(Data items)
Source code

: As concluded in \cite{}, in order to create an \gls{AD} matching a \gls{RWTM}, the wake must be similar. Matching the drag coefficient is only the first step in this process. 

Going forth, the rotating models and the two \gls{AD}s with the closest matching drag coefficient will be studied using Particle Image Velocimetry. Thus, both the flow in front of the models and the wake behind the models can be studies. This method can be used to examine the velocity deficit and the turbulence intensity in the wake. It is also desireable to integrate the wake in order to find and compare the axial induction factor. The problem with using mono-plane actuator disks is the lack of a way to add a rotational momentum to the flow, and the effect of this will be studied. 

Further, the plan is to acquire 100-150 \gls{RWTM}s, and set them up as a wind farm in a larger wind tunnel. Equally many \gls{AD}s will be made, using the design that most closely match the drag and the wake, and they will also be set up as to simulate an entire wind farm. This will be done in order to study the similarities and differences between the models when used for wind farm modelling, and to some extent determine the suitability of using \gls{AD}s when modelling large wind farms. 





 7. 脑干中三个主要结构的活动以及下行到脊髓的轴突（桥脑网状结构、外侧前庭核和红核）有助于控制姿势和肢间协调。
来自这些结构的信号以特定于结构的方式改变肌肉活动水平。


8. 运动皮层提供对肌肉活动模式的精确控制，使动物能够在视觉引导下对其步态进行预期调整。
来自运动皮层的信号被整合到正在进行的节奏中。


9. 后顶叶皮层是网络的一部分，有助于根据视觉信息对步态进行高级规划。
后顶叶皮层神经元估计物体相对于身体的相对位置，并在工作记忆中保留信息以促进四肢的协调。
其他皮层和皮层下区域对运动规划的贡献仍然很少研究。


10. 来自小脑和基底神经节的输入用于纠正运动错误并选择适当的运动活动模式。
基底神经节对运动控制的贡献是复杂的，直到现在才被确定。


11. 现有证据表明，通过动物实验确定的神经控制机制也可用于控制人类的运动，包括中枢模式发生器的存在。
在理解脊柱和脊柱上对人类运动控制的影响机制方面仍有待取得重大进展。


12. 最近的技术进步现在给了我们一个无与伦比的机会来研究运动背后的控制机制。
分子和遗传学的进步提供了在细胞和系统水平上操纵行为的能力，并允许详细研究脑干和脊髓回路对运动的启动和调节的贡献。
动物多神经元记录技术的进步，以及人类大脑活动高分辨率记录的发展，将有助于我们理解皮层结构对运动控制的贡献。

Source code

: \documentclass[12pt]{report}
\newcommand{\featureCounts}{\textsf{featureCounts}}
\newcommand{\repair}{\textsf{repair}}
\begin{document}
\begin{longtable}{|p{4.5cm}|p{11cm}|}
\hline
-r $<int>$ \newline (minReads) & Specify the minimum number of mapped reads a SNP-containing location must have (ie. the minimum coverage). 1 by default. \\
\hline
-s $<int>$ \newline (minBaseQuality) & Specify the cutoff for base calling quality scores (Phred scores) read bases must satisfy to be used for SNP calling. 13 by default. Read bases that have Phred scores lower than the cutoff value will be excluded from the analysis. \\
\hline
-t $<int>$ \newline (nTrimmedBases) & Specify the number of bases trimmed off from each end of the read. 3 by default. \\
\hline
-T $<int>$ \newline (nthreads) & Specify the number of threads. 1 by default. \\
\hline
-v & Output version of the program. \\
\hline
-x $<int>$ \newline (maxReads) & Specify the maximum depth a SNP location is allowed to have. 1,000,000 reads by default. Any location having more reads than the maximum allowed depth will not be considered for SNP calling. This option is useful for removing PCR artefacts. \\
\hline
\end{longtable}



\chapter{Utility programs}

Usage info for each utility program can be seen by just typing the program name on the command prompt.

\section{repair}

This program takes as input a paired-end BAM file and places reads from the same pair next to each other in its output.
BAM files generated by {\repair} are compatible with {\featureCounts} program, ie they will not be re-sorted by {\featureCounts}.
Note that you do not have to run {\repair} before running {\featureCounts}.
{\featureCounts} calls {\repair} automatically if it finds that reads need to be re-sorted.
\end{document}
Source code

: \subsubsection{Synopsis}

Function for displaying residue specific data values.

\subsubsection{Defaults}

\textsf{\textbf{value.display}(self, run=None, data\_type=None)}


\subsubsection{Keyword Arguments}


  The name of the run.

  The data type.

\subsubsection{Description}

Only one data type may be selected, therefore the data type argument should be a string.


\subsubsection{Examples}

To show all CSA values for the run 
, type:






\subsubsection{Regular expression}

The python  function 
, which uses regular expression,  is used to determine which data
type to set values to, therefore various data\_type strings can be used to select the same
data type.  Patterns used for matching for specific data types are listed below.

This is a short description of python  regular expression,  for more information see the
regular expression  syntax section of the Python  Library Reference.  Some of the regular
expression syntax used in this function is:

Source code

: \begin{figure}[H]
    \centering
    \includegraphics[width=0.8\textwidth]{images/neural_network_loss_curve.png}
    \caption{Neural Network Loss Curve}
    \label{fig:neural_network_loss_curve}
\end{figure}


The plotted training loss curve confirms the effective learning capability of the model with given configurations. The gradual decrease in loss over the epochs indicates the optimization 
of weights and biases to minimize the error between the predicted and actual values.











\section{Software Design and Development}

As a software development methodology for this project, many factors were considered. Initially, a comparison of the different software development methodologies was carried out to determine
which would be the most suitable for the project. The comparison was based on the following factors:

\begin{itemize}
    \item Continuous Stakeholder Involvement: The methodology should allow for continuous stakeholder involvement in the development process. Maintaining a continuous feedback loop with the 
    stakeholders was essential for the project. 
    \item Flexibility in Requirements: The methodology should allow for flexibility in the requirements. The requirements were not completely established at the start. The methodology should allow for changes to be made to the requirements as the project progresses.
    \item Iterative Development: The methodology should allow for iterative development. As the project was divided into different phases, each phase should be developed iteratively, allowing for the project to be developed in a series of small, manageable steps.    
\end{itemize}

Task directions =>
In the records above, collect each line with "factors".

Answer space =>
As a software development methodology for this project, many factors were considered. Initially, a comparison of the different software development methodologies was carried out to determine
which would be the most suitable for the project. The comparison was based on the following factors:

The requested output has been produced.